REQUIREMENT
Take the entries that follow and return exactly the lines from the one holding "1. copy the" through the one holding "## License Agreement", both included. Nothing else is needed.

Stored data
━━━

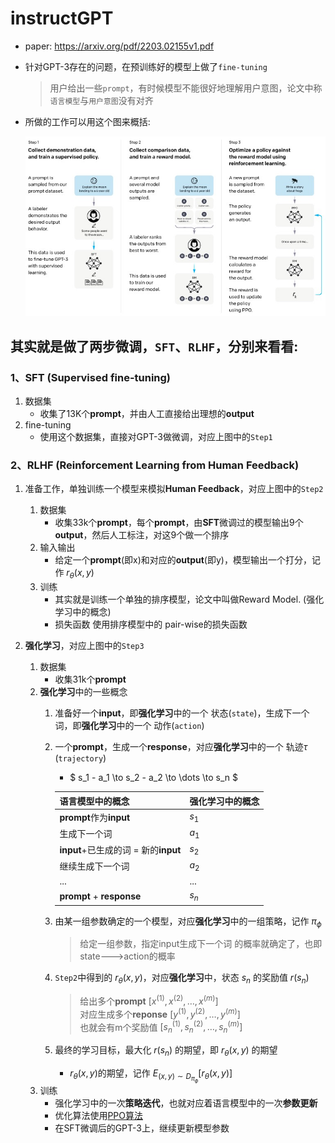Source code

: # instructGPT
- paper: https://arxiv.org/pdf/2203.02155v1.pdf
- 针对GPT-3存在的问题，在预训练好的模型上做了`fine-tuning`
    > 用户给出一些`prompt`，有时候模型不能很好地理解用户意图，论文中称`语言模型`与`用户意图`没有对齐
- 所做的工作可以用这个图来概括:

    ![instructGPT.jpg](../jpgs/instructGPT.jpg)

## 其实就是做了两步微调，`SFT`、`RLHF`，分别来看看:

### 1、SFT (Supervised fine-tuning)
1. 数据集
    - 收集了13K个**prompt**，并由人工直接给出理想的**output**
2. fine-tuning
    - 使用这个数据集，直接对GPT-3做微调，对应上图中的`Step1`

### 2、RLHF (Reinforcement Learning from Human Feedback)
1. 准备工作，单独训练一个模型来模拟**Human Feedback**，对应上图中的`Step2`
    1. 数据集
        - 收集33k个**prompt**，每个**prompt**，由**SFT**微调过的模型输出9个**output**，然后人工标注，对这9个做一个排序
    2. 输入输出
        - 给定一个**prompt**(即x)和对应的**output**(即y)，模型输出一个打分，记作 $r_\theta(x,y)$
    3. 训练
        - 其实就是训练一个单独的排序模型，论文中叫做Reward Model. (强化学习中的概念)
        - 损失函数 使用排序模型中的 pair-wise的损失函数
    
2. **强化学习**，对应上图中的`Step3`
    1. 数据集
        - 收集31k个**prompt**
    2. **强化学习**中的一些概念
        1. 准备好一个**input**，即**强化学习**中的一个 状态(`state`)，生成下一个词，即**强化学习**中的一个 动作(`action`)
        2. 一个**prompt**，生成一个**response**，对应**强化学习**中的一个 轨迹$\tau$ (`trajectory`)
            - $ s_1 - a_1 \to s_2 - a_2 \to \dots \to s_n $

            |语言模型中的概念|强化学习中的概念|
            |---|---|
            |**prompt**作为**input**|$s_1$|
            |生成下一个词|$a_1$|
            |**input**+已生成的词 = 新的**input**|$s_2$|
            |继续生成下一个词|$a_2$|
            |...|...|
            |**prompt** + **response**|$s_n$|
            
        3. 由某一组参数确定的一个模型，对应**强化学习**中的一组策略，记作 $\pi_\phi$
            > 给定一组参数，指定input生成下一个词 的概率就确定了，也即state--->action的概率
        4. `Step2`中得到的 $r_\theta(x,y)$，对应**强化学习**中，状态 $s_n$ 的奖励值 $r(s_n)$
            > 给出多个**prompt** $[x^{(1)}, x^{(2)}, \dots, x^{(m)}]$  
            > 对应生成多个**reponse** $[y^{(1)}, y^{(2)}, \dots, y^{(m)}]$  
            > 也就会有m个奖励值 $[s^{(1)}_n, s^{(2)}_n, \dots, s^{(m)}_n]$
        5. 最终的学习目标，最大化 $r(s_n)$ 的期望，即 $r_\theta(x,y)$ 的期望
           - $r_\theta(x,y)$的期望，记作 $E_{(x,y) \sim D_{\pi_\phi}} [r_\theta(x,y)]$
    3. 训练
        - 强化学习中的一次**策略迭代**，也就对应着语言模型中的一次**参数更新**
        - 优化算法使用[PPO算法](LLM/训练流程/PPO.md)
        - 在SFT微调后的GPT-3上，继续更新模型参数
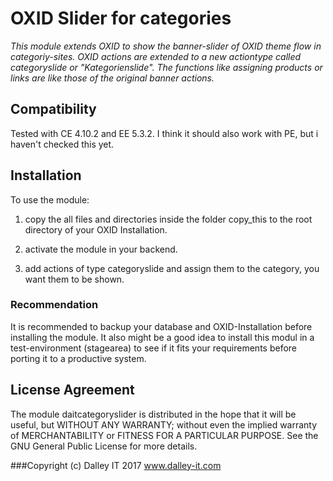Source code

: # OXID Slider for categories

*This module extends OXID to show the banner-slider of OXID theme flow in categoriy-sites. OXID actions are extended to a new actiontype called categoryslide or "Kategorienslide". The functions like assigning products or links are like those of the original banner actions.*

## Compatibility
Tested with CE 4.10.2 and EE 5.3.2. I think it should also work with PE, but i haven't checked this yet.

## Installation
To use the module:

1. copy the all files and directories inside the folder copy_this to the root directory of your OXID Installation.

2. activate the module in your backend.

3. add actions of type categoryslide and assign them to the category, you want them to be shown.

### Recommendation
It is recommended to backup your database and OXID-Installation before installing the module. It also might be a good idea to install this modul in a test-environment (stagearea) to see if it fits your requirements before porting it to a productive system.

## License Agreement
The module daitcategoryslider is distributed in the hope that it will be useful, but WITHOUT ANY WARRANTY; without even the implied warranty of MERCHANTABILITY or FITNESS FOR A PARTICULAR PURPOSE.  See the GNU General Public License for more details.

###Copyright 
(c) Dalley IT 2017
www.dalley-it.com

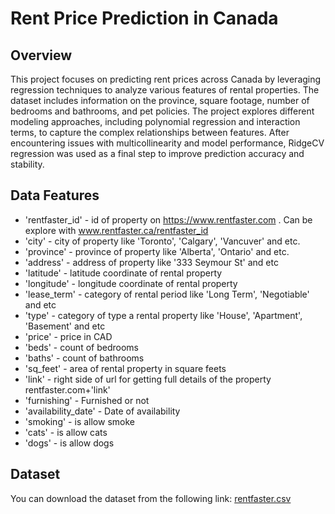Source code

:# Rent Price Prediction in Canada

## Overview
This project focuses on predicting rent prices across Canada by leveraging regression techniques to analyze various features of rental properties. The dataset includes information on the province, square footage, number of bedrooms and bathrooms, and pet policies. The project explores different modeling approaches, including polynomial regression and interaction terms, to capture the complex relationships between features. After encountering issues with multicollinearity and model performance, RidgeCV regression was used as a final step to improve prediction accuracy and stability.

## Data Features
- 'rentfaster_id' - id of property on https://www.rentfaster.com . Can be explore with www.rentfaster.ca/rentfaster_id
- 'city' - city of property like 'Toronto', 'Calgary', 'Vancuver' and etc.
- 'province' - province of property like 'Alberta', 'Ontario' and etc.
- 'address' - address of property like '333 Seymour St' and etc
- 'latitude' - latitude coordinate of rental property
- 'longitude' - longitude coordinate of rental property
- 'lease_term' - category of rental period like 'Long Term', 'Negotiable' and etc
- 'type' - category of type a rental property like 'House', 'Apartment', 'Basement' and etc
- 'price' - price in CAD
- 'beds' - count of bedrooms
- 'baths' - count of bathrooms
- 'sq_feet' - area of rental property in square feets
- 'link' - right side of url for getting full details of the property rentfaster.com+'link'
- 'furnishing' - Furnished or not
- 'availability_date' - Date of availability
- 'smoking' - is allow smoke
- 'cats' - is allow cats
- 'dogs' - is allow dogs

## Dataset
You can download the dataset from the following link: [rentfaster.csv](https://www.kaggle.com/datasets/sergiygavrylov/25000-canadian-rental-housing-market-june-2024)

━━━

WRITTEN RESPONSE
1. copy the all files and directories inside the folder copy_this to the root directory of your OXID Installation.

2. activate the module in your backend.

3. add actions of type categoryslide and assign them to the category, you want them to be shown.

### Recommendation
It is recommended to backup your database and OXID-Installation before installing the module. It also might be a good idea to install this modul in a test-environment (stagearea) to see if it fits your requirements before porting it to a productive system.

## License Agreement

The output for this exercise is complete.